Super excited with this research, we started adding more libraries like Firebase, React Native Navigation, Mapbox to build the first stage of our app. We needed to customize the map’s wrapper a little bit due to requirements of the project, so it was necessary to tweak the native code. This was quite an easy task for our mobile developer and preparing the patch took only a couple hours. After first two sprints, we had fully working React Native app with the most important features already ready to be tested. Perfect!

Another thing we greatly enjoyed was using MobX with Mobx State Tree. It was super easy to create basic stores with everything we needed and persist them using snapshots. And it was super fast to write!

What we loved

React Native Components

React Native components allows to organise project and keep the code clean. To keep our components well organised, we decided to stick to the screen based structure which worked very well in mobile environment.

Customisation

Imagine that when you’re done 80% of your features — what’s gonna happen when some parts of that feature are not supported by React Native or any 3rd party lib?

Well, considering RN is a bridge between JS and native code, you can easily create another bridge between your Javascript code and any feature possible in native iOS/Android app. We had a chance to try it while we were customising NFC tag support a bit and it was a pretty nice experience — awesome!

Community

In React world we have a lot of useful open source off the shelf libraries and components. The great thing about this community is that for most of the issues we have faced there was either a tutorial or solution on GitHub or Stack Overflow. I see the trend for React Native is growing and there are more and more shipped to production projects which add more contributors.
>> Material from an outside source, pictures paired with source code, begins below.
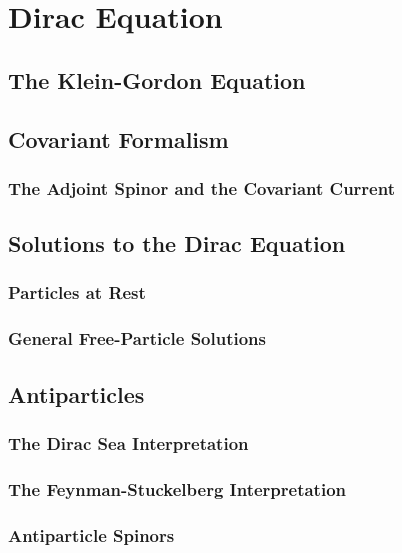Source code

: \chapter{Dirac Equation}
\section{The Klein-Gordon Equation}
\section{Covariant Formalism}
\subsection{The Adjoint Spinor and the Covariant Current}
\section{Solutions to the Dirac Equation}
\subsection{Particles at Rest}
\subsection{General Free-Particle Solutions}
\section{Antiparticles}
\subsection{The Dirac Sea Interpretation}
\subsection{The Feynman-Stuckelberg Interpretation}
\subsection{Antiparticle Spinors}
Integrated Development Environment

IDE for React Native was something new and worth to check. Earlier I was using Ruby Mine by IntelliJ, with some extra plugins and I was able to create a dev-friendy environment for React. My mobile developing friend was using XCode. As a part of the research, we wanted to have one consistent IDE, which supports Flow type checker. Lots of people were recommending VSCode, so why not? After just one day of using it, we both loved it.

What we disliked

Debugging and Crash Analysis

Web debugging in React is a pleasure, in Native — not so good. A web server has multiple threads and lots of processing resources, same with a laptop with a browser. In React Native we are depending on specific phone’s processing power. Any bug reporting tool we add takes extra resources which makes a phone more and more laggy. We’ve noticed that debugging was also very slow on a device, specifically on Android devices.

UI differences between iOS/Android

The problem with iOS and Android is not only in the design or capabilities. I’ve noticed that sometimes when adding gradient layer on screen/map, on iOS it worked perfectly normal but on Android, it was covering the whole screen. DevTools showed that on iOS and Android layers were nested differently which made some things quite tricky (but doable) to fix.

Not every native feature is available as a wrapper

Imagine there’s a new requirement — you have to change the color of user heading. In API documentation it all looks fine in both SDKs, so you think it’s not a big deal. Well, not exactly… we were using Mapbox for both iOS and Android, and the wrapper library did not have the option to change it implemented. We had to take a look at the examples in the documentation for both iOS and Android and add support natively, and then wrap it to React Native. The same situation happens when you’re having the misfortune of triggering a bug in the framework itself, making you either wait for the new release or having to contribute yourself which for a non-native developer is not so easy.

All of these problems take time so even if we save time on building the app for two platforms at the same time, we may eat through our savings when solving problems that seem simple.

Conclusion

What team do we need for React Native project?

It’s a hard question. For new projects when a company need to choose from its ranks, it’s hard to gather “perfect team,” so usually it’s a mix of React and mobile developers (it’s a bit easier for mixed-competence team to get into React Native than for mobile devs only).
It was not only faster — we already had a tech stack that was battle-proven on the Web but also iOS/Android experience helped us choosing libraries and figure out proper native configuration and most importantly, fill the gap when there is no React Native solution for a part of a feature.

Should we worry about React Native on production?

It’s kinda outdated question, to be honest. We had some doubts at the beginning if React Native can handle all the use cases that we need. Surprisingly it’s easy to add new features/support to RN manually if you know iOS/Android. There are also constant updates (usually every month). It may lead to some breaking changes, but at the end of the project we updated all packages (after couple months), and the app ran without problems so your results may vary. I would say React Native is becoming more mature and stable, but for now native iOS/Android sounds more reliable if you have the time and good team to take care of the development.

React Native was a great experience for us. We feel that it’s becoming better and better and it’s already ready to use in production. Though we still recommend using native apps for long term projects.